## TASK DESCRIPTION
Write out, word for word, the first line of the data below and every line after it through the one containing "[Lecture] How Do We Know It Worked?".
☆ ☆ ☆ ☆ ☆ ☆ ☆
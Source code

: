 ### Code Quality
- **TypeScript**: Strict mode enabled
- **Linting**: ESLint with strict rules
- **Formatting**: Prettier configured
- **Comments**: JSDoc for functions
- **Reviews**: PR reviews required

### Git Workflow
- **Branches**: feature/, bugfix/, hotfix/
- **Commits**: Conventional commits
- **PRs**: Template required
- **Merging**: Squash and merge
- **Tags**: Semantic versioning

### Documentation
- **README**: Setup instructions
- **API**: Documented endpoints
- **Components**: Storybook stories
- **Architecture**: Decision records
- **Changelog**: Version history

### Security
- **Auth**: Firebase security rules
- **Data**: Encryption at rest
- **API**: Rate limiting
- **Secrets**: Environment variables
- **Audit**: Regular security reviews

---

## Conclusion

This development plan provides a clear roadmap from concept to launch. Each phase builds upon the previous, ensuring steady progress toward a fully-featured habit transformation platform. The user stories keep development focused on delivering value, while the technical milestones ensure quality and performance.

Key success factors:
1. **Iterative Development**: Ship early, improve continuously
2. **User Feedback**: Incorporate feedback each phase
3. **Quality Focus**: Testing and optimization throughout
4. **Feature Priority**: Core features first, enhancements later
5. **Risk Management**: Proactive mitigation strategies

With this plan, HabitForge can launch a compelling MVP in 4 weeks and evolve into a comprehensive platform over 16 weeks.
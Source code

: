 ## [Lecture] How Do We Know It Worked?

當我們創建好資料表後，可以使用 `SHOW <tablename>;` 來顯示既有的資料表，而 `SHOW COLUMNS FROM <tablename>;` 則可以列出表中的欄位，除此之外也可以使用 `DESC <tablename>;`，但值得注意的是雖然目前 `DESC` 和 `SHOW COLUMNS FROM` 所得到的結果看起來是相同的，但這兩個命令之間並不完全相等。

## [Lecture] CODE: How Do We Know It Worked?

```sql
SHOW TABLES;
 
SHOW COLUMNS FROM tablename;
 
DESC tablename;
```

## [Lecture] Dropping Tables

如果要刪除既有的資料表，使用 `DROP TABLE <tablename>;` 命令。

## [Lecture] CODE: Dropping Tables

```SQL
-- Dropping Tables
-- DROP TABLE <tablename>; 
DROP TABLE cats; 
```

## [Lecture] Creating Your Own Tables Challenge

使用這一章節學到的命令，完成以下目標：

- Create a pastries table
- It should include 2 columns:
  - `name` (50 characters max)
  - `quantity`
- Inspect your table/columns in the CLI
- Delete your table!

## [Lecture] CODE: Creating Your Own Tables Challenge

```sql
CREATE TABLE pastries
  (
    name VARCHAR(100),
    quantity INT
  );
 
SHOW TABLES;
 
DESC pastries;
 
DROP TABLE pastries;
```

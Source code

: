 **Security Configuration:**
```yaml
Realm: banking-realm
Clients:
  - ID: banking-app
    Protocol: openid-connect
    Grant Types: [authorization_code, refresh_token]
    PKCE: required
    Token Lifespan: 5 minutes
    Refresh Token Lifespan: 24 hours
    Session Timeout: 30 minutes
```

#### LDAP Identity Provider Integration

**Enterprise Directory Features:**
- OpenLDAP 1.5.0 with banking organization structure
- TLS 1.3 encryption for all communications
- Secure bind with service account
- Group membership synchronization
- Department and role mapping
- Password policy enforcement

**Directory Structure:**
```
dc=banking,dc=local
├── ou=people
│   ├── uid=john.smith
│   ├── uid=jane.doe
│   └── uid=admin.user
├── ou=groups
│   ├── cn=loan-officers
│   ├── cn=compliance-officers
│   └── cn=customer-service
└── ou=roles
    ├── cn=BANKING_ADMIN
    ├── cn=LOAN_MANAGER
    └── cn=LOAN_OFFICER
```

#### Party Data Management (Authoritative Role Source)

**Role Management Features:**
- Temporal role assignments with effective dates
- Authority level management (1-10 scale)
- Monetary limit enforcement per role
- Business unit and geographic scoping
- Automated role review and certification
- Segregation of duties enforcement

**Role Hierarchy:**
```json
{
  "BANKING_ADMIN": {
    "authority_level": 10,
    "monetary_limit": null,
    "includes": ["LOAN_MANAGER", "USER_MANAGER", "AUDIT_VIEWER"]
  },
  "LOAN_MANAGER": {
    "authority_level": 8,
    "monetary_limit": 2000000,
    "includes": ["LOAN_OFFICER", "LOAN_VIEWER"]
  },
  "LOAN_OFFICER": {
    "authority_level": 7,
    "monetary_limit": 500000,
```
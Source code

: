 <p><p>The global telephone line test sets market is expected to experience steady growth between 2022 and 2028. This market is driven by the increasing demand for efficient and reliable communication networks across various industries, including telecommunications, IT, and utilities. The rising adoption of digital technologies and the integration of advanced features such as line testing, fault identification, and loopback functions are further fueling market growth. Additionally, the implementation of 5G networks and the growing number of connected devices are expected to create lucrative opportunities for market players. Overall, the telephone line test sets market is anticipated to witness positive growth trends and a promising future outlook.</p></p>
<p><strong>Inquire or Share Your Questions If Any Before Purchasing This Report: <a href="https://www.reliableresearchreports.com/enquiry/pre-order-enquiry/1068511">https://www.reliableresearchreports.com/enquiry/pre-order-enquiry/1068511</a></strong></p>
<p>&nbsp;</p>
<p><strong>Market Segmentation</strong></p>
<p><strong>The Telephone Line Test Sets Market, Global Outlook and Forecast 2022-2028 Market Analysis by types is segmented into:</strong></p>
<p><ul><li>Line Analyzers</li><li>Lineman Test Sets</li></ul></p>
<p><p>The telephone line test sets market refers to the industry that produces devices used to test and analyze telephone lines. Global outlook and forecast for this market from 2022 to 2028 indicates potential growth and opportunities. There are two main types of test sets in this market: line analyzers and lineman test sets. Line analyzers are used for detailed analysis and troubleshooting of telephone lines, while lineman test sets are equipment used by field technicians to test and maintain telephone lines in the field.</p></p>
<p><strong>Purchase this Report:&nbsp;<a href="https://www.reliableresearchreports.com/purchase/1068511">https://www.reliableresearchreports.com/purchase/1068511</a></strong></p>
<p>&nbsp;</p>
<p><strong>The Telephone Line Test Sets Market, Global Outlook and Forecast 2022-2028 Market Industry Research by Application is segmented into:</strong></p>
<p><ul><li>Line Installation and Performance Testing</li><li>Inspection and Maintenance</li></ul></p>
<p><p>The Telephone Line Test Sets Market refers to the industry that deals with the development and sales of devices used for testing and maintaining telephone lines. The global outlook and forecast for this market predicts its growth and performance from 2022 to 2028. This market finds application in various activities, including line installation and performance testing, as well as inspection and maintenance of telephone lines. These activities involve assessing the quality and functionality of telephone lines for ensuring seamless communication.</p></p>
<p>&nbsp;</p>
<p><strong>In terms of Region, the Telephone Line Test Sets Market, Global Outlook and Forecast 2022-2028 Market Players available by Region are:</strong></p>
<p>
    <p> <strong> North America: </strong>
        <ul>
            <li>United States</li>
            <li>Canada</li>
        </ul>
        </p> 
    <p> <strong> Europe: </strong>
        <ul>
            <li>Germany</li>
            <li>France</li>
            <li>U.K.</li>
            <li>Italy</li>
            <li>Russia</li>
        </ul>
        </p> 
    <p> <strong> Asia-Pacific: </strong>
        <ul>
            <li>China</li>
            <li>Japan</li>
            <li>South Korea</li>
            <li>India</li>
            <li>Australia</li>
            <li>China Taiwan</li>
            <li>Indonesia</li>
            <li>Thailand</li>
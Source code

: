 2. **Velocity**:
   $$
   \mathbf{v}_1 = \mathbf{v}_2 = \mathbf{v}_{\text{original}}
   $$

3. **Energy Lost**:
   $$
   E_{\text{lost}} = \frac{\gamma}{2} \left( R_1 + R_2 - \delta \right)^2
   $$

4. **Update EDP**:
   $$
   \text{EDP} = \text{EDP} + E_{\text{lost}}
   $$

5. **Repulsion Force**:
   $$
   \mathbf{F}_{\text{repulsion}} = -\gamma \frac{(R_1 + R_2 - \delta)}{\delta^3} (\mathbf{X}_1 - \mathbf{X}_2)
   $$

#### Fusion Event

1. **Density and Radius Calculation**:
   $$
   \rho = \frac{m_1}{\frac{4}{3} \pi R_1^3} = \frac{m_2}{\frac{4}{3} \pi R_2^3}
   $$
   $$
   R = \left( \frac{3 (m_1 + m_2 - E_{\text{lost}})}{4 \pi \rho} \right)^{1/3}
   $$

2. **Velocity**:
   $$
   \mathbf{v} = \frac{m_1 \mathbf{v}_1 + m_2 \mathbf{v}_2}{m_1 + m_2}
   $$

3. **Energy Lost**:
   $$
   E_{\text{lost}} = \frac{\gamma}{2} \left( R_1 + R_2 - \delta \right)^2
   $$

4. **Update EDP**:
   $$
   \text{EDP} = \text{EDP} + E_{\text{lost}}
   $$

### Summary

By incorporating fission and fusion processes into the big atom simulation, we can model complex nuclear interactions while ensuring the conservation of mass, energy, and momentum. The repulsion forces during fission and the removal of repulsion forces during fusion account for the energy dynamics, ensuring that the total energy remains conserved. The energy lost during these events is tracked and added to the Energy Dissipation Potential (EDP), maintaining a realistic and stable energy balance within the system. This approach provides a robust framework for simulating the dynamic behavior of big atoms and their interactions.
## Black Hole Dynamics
☆ ☆ ☆ ☆ ☆ ☆ ☆
## RESPONSE
Source code

: ### Code Quality
- **TypeScript**: Strict mode enabled
- **Linting**: ESLint with strict rules
- **Formatting**: Prettier configured
- **Comments**: JSDoc for functions
- **Reviews**: PR reviews required

### Git Workflow
- **Branches**: feature/, bugfix/, hotfix/
- **Commits**: Conventional commits
- **PRs**: Template required
- **Merging**: Squash and merge
- **Tags**: Semantic versioning

### Documentation
- **README**: Setup instructions
- **API**: Documented endpoints
- **Components**: Storybook stories
- **Architecture**: Decision records
- **Changelog**: Version history

### Security
- **Auth**: Firebase security rules
- **Data**: Encryption at rest
- **API**: Rate limiting
- **Secrets**: Environment variables
- **Audit**: Regular security reviews

---

## Conclusion

This development plan provides a clear roadmap from concept to launch. Each phase builds upon the previous, ensuring steady progress toward a fully-featured habit transformation platform. The user stories keep development focused on delivering value, while the technical milestones ensure quality and performance.

Key success factors:
1. **Iterative Development**: Ship early, improve continuously
2. **User Feedback**: Incorporate feedback each phase
3. **Quality Focus**: Testing and optimization throughout
4. **Feature Priority**: Core features first, enhancements later
5. **Risk Management**: Proactive mitigation strategies

With this plan, HabitForge can launch a compelling MVP in 4 weeks and evolve into a comprehensive platform over 16 weeks.
Source code

: ## [Lecture] How Do We Know It Worked?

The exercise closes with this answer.